Daily and weekly drink tracker interface with calorie calculations
Drinks Calculator

This tool helps you track your alcohol intake based on the number and volume of your drinks.

Interesting fact

Beer, wine, and spirits all contain the same type of alcohol, ethanol, which affects your body in the same way, no matter what you’re drinking.

Drinks Calculator

Track your alcohol intake below. You can adjust the percentages based on the amount you have consumed!

True or False?
True or false? Some alcohol beverages like spirits are ‘hard’.

False. Despite some popular notions, there’s no such thing as ‘hard’ alcohol. While spirits contain more alcohol by volume than most wines, which contain more than most beers, a standard drink of all three contains the same amount of ethanol. A drink is always a drink in terms of its alcohol content.


True or false?

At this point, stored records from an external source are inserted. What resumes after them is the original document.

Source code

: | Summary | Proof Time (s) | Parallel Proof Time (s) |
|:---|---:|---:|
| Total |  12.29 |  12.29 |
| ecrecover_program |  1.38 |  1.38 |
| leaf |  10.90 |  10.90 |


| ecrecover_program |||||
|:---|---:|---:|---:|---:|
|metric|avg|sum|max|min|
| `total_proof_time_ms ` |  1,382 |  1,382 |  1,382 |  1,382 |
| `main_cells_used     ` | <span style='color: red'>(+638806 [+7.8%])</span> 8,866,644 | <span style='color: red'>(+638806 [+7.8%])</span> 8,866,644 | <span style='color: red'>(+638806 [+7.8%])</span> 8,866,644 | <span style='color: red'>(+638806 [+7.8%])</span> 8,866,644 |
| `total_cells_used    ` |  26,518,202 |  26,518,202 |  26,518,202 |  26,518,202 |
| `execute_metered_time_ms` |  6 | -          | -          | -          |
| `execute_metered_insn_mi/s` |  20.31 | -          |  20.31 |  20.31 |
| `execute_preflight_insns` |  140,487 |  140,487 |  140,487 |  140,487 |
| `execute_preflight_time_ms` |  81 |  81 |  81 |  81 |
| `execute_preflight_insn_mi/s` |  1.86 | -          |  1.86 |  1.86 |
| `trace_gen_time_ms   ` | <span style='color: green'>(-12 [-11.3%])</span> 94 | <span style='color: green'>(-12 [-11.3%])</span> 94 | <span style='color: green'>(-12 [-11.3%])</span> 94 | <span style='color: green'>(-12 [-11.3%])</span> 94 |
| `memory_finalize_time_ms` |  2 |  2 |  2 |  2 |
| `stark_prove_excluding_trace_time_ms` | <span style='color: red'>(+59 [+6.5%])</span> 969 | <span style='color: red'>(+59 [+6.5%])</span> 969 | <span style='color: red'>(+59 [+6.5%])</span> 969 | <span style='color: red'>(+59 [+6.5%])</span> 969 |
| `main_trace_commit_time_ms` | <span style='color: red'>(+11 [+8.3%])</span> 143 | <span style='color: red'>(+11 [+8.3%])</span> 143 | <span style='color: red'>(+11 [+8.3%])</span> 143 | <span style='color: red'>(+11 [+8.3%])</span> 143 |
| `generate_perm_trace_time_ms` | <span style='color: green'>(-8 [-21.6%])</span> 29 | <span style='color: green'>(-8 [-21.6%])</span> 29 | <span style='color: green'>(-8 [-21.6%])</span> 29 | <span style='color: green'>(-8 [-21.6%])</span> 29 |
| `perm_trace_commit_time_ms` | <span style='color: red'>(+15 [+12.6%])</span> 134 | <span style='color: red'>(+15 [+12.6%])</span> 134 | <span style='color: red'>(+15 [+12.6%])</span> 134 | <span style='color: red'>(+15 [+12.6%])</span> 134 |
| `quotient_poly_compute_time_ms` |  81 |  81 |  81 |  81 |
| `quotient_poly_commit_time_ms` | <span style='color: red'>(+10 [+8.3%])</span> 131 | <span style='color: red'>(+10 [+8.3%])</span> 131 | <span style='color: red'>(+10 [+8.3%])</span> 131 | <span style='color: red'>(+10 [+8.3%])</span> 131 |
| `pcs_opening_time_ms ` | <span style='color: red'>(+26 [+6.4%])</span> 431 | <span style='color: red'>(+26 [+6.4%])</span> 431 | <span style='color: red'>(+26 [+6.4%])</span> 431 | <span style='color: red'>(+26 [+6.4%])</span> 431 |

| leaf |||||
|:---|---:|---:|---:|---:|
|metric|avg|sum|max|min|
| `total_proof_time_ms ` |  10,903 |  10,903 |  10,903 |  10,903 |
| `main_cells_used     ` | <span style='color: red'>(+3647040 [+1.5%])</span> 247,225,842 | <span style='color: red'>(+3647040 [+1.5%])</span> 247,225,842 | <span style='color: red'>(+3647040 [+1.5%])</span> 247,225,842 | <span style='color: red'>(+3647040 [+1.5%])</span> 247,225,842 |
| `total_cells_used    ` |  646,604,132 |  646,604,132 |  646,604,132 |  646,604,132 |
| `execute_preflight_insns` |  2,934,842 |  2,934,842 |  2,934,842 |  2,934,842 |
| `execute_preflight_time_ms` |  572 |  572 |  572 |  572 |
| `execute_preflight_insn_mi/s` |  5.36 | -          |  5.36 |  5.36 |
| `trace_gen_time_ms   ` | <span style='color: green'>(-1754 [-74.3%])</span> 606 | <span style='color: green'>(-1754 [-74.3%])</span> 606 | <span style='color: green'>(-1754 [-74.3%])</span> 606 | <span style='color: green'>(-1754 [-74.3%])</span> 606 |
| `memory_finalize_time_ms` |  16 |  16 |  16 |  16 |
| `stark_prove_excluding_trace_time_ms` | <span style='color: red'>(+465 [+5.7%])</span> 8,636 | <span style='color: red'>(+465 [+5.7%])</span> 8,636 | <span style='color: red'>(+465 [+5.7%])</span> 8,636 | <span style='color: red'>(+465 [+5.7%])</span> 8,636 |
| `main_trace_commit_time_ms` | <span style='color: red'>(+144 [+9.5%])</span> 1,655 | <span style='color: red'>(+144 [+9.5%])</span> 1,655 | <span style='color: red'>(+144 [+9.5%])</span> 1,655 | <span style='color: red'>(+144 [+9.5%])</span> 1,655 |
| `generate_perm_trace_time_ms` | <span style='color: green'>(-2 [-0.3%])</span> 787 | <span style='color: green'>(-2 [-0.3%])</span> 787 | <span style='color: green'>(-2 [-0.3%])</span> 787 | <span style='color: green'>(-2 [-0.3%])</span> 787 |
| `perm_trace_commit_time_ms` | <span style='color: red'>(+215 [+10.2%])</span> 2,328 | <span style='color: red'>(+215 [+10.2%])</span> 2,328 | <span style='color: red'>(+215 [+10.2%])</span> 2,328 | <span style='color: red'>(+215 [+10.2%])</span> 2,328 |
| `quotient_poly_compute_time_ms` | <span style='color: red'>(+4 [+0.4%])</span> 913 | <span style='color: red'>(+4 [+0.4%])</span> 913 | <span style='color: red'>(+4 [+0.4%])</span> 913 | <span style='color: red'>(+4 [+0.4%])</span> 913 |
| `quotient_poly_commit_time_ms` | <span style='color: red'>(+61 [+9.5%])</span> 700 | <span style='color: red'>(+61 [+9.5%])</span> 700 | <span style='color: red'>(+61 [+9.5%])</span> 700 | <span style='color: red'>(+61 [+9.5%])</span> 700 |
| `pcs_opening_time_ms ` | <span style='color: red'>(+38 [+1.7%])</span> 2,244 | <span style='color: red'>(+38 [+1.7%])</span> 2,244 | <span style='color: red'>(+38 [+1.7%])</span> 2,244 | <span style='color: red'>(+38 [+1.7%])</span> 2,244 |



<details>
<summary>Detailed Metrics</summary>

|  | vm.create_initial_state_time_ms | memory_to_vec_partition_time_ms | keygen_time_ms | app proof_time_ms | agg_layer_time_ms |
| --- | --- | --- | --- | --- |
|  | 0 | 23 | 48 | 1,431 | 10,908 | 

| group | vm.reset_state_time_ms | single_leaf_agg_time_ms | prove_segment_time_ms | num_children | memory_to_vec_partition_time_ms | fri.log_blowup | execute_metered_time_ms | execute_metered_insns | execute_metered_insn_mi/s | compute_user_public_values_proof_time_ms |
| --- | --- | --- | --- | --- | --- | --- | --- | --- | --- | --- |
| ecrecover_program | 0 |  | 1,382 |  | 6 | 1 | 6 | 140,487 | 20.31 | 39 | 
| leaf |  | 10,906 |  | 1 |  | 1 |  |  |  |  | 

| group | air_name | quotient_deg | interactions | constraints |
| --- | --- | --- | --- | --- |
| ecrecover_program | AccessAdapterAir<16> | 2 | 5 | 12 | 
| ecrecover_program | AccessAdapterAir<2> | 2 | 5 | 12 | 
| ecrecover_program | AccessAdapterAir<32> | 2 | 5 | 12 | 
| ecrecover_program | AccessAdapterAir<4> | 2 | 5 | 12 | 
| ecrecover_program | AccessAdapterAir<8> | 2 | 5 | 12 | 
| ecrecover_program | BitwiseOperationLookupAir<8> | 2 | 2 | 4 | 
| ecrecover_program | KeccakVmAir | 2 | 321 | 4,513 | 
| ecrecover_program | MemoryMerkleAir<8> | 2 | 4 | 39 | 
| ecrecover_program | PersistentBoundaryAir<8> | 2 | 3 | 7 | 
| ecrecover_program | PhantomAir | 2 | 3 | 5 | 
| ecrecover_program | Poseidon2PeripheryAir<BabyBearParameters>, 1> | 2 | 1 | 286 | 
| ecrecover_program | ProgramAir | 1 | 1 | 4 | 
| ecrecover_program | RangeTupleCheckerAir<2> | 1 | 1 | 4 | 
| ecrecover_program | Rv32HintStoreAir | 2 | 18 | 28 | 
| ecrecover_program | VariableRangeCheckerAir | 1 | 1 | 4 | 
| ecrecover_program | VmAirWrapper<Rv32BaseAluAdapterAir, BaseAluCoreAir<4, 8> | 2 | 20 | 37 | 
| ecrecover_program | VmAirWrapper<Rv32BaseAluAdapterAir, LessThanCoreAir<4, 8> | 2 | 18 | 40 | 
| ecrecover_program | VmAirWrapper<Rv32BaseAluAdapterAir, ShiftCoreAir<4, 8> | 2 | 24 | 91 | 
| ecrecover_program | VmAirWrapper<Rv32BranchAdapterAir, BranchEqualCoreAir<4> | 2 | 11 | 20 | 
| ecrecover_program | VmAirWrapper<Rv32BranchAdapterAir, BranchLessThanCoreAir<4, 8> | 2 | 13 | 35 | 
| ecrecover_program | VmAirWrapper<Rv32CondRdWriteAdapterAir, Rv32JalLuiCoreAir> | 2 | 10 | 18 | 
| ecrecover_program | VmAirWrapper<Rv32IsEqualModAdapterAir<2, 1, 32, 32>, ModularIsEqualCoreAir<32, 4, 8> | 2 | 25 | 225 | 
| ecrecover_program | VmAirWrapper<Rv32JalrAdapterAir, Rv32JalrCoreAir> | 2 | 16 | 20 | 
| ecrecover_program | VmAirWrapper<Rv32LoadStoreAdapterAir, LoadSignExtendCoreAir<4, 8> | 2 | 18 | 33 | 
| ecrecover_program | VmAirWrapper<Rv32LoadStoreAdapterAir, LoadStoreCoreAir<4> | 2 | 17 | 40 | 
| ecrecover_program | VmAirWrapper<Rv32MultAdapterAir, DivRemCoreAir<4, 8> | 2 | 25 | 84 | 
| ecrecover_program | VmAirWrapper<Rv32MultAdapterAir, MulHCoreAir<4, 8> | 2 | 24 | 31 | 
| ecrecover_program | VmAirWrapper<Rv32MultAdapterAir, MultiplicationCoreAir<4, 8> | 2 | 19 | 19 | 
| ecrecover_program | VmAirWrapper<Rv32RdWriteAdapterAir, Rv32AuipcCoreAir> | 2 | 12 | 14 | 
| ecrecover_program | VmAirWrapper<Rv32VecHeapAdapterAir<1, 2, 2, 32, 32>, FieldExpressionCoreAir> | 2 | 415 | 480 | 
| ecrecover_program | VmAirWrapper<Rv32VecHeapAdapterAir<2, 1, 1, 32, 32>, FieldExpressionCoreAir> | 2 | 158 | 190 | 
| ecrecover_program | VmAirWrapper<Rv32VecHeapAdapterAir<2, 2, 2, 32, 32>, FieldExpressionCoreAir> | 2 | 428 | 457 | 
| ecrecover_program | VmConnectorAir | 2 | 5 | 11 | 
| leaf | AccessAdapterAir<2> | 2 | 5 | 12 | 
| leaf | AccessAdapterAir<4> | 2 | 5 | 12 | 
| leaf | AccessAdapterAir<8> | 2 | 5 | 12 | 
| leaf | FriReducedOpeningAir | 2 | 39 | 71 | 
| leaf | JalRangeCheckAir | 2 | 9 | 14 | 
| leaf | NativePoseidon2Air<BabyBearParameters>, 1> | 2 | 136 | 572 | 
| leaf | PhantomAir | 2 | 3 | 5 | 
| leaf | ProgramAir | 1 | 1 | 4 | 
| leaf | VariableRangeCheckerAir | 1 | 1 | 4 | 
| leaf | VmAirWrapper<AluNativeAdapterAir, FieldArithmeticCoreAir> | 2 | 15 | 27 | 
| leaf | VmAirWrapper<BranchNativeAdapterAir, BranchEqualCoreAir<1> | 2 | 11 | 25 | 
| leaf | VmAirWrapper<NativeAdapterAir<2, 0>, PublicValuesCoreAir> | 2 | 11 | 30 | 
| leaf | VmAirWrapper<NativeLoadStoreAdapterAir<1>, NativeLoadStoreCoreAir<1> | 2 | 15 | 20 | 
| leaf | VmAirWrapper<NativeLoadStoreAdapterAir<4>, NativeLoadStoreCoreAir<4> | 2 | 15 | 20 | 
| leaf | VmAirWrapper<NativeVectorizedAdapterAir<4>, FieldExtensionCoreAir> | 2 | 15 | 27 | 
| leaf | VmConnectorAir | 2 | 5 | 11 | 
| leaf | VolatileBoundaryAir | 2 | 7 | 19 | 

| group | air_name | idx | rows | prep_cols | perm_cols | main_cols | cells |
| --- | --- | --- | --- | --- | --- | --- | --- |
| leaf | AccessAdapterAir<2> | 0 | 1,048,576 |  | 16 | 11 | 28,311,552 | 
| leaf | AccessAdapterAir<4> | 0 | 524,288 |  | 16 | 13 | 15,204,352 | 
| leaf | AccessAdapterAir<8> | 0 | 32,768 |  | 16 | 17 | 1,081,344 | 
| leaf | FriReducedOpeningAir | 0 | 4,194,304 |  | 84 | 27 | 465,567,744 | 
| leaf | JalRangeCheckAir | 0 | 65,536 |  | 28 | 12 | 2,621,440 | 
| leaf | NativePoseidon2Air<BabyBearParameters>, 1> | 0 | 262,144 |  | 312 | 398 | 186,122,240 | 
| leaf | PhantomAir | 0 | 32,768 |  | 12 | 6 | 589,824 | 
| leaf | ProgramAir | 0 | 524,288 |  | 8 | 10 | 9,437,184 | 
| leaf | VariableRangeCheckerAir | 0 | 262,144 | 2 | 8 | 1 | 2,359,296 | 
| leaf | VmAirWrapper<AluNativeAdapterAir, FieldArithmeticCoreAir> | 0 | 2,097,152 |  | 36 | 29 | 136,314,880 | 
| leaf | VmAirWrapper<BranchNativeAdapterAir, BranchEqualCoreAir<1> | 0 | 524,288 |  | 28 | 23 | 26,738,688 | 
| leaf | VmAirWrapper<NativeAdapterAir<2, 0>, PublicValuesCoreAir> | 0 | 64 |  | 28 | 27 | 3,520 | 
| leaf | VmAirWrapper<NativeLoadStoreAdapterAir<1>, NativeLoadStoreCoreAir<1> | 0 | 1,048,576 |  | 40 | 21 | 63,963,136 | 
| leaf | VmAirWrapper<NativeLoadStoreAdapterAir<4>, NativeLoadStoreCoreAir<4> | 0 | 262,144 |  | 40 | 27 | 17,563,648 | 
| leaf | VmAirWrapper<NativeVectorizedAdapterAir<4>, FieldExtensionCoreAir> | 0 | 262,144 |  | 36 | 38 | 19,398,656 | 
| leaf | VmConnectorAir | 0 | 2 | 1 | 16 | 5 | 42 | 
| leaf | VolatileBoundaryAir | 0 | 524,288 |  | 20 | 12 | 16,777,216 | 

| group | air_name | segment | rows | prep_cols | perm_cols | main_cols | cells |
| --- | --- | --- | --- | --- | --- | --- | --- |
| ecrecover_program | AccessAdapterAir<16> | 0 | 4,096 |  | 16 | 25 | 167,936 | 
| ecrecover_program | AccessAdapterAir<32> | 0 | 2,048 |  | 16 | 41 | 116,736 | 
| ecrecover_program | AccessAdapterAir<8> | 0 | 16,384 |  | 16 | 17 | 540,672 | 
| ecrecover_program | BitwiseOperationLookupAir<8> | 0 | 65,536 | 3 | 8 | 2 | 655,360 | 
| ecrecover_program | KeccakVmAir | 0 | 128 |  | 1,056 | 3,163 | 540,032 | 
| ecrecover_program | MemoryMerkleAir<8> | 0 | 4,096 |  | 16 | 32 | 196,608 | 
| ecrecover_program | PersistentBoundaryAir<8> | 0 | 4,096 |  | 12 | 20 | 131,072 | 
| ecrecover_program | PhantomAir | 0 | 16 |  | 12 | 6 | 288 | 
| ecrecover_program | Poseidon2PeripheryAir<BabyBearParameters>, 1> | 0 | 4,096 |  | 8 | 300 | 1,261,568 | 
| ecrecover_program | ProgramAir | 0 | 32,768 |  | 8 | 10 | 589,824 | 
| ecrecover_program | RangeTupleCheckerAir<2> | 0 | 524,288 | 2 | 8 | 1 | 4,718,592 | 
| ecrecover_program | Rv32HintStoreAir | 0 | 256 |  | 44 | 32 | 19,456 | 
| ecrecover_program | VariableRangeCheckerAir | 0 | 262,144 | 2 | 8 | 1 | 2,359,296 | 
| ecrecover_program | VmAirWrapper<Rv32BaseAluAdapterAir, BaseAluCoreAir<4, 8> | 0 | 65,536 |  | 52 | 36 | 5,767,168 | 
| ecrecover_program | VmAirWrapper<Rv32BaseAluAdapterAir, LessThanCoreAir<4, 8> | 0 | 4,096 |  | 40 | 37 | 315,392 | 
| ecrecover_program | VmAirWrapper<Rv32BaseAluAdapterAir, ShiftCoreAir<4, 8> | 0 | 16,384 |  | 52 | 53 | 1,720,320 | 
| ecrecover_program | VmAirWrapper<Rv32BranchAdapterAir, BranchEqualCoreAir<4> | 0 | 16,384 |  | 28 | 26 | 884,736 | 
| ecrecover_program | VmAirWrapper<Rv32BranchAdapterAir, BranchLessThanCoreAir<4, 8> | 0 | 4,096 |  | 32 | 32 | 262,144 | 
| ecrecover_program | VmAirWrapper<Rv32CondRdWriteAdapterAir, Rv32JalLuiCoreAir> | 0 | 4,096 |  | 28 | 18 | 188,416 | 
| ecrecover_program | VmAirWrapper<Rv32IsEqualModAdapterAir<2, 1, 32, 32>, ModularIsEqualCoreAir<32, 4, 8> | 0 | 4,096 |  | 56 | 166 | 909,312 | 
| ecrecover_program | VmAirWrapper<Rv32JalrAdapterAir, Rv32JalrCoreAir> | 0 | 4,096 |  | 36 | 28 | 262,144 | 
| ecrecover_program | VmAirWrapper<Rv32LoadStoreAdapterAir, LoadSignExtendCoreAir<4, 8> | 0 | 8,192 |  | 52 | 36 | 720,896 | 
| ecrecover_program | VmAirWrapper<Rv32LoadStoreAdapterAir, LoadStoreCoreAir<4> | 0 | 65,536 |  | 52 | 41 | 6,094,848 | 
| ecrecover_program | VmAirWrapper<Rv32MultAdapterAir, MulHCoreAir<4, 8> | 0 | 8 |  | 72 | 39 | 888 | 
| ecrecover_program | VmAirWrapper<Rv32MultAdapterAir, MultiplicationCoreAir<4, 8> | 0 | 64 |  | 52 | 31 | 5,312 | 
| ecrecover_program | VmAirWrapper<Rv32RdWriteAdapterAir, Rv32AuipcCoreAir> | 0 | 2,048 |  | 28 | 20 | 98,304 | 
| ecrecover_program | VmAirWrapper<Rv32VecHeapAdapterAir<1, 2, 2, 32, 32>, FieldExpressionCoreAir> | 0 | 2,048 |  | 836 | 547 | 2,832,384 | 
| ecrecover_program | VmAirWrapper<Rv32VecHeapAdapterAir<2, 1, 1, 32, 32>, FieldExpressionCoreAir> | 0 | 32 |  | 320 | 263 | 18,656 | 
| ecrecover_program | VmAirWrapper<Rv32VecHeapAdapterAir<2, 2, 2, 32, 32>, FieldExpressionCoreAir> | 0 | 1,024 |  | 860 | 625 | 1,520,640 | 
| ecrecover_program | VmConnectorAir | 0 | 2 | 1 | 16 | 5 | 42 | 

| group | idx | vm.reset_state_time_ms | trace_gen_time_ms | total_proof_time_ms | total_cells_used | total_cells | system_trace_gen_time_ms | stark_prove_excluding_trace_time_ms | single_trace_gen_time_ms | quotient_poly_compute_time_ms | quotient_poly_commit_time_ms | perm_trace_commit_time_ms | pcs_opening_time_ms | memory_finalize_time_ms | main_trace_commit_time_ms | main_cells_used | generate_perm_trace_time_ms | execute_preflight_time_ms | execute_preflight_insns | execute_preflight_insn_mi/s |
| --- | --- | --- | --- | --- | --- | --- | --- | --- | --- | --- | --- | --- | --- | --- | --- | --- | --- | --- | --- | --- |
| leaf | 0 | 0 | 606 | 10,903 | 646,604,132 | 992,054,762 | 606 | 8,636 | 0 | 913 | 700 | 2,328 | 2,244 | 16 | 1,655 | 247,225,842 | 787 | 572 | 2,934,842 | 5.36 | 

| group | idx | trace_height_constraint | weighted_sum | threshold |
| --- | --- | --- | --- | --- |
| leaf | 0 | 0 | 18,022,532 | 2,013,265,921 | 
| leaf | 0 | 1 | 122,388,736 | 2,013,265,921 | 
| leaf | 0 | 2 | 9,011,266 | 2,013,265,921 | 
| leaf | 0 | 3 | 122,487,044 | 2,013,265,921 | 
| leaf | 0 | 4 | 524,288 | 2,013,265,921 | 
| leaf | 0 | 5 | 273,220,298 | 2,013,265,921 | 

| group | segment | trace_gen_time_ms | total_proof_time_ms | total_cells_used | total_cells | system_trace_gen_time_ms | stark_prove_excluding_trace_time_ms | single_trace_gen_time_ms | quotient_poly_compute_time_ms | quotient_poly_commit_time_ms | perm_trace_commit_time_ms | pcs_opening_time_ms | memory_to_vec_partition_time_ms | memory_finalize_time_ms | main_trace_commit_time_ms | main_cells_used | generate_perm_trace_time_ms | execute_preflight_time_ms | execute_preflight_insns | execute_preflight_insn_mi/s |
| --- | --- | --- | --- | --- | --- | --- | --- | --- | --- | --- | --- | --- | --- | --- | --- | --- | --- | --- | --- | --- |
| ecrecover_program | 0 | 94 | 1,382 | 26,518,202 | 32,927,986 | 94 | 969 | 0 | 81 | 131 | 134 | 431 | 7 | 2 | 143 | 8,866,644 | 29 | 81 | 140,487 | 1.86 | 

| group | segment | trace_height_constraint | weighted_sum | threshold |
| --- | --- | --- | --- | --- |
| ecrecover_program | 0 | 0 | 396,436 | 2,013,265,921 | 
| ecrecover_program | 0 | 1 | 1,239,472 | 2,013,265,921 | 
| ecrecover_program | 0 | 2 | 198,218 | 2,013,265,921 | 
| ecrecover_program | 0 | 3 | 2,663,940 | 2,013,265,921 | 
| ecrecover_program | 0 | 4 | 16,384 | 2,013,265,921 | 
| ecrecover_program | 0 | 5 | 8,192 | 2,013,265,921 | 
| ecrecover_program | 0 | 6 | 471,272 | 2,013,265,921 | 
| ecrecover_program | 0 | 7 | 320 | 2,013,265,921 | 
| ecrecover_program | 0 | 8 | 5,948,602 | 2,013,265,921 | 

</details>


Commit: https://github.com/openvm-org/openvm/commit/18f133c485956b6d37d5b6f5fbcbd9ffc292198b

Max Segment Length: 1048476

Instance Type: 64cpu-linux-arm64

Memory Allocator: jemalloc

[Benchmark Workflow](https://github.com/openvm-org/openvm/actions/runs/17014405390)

Beer has a lower ABV, so a glass of beer is less likely to make you intoxicated than a glass of spirits or wine.

False. A given volume of beer is more ‘dilute’ than the same volume of spirits or wine. This is why beer is served in larger glasses. When you drink a typical serving of beer, wine, or spirits, you end up consuming the same amount of ethanol.


Q: Does the effect of alcohol depend on whether you’re drinking beer, wine or spirits?

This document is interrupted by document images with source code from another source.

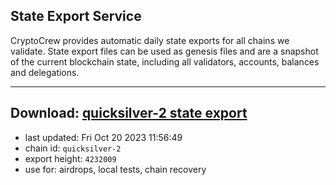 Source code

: ## State Export Service
CryptoCrew provides automatic daily state exports for all chains we validate. State export files can be used as genesis files and are a snapshot of the current blockchain state, including all validators, accounts, balances and delegations.

---
**Download: [quicksilver-2 state export](https://dl.ccvalidators.com/SERVICE/quicksilver/quicksilver-2_export_4232009.json)**
---

- last updated: Fri Oct 20 2023 11:56:49
- chain id: `quicksilver-2`
- export height: `4232009`
- use for: airdrops, local tests, chain recovery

A: Beer, wine and spirits all contain the same type of alcohol, ethanol, which has the same effect on your body regardless of what you’re drinking. The important thing is how much ethanol you’re drinking and how quickly. All types of alcohol beverages will raise your blood alcohol level, which will initially make you relax but increasingly impair your ability to focus and your coordination as you drink more.

Related articles

Keeping your drinking moderate: practical tips

Drinking moderately can be part of a balanced lifestyle for most adults. But what does moderate drinking mean? It means avoiding excess in your drinking to minimize the risk of harming your health and injuring yourself or other people around you. It means knowing your limits and those recommended by health experts. If you have any questions or concerns about your drinking and how it can affect you, consulting a health expert is always the best approach.

Here are some practical considerations to help you make decisions about your drinking to keep your risk of harm low. Inform yourself about drinking and its effects.

  • The US Dietary Guidelines offer general parameters for drinking for men and women. This is a good place to start.
  • Guidance is often given in terms of standard drinks or units. Familiarize yourself with these and what they mean in practical terms – what is a standard drink of beer, wine, and spirits? This can help you keep track of how much you are drinking and help you stay within recommended limits.
Know your own limits
  • Alcohol affects different people differently. Make sure you understand your own relationship with alcohol and your own limits.
  • Drinking even a little can increase risk for some people, so it is important to understand how your own body responds to alcohol and to follow advice you may have been given by a health professional.
Plan ahead
  • Have a plan before your drinking occasion. That makes decisions easier to make in the moment.
  • Drinking to be ‘cool’ or to fit in is never a good reason. You can have just as much fun if you drink a little or not at all. Trust yourself.
  • Moderation and responsibility go hand in hand. If you are planning to drink, make sure you are not planning to drive. Even light drinking can impair your reaction time and how you make decisions, so make sure you arrange for alternative transportation.
Eating and drinking
  • Make sure that you eat if you are drinking and that you keep yourself well hydrated with water or non-alcoholic beverages.
What to avoid
  • Nobody should drink alcohol to improve their health. If you do not drink alcohol, you should not start doing so for health reasons.
  • If you have been diagnosed with a health condition, make sure you consult a health professional about the possible interaction with alcohol.
  • Alcohol and certain medications do not mix. Find out about possible interactions before you drink alcohol.
  • Having several drinks within a short period of time will make you intoxicated. Avoid drinking excessively and ‘binge’ drinking.
  • Contrary to popular belief, drinking alcohol before going to bed is likely to disrupt your sleep. You should avoid using alcohol as a sleep aid.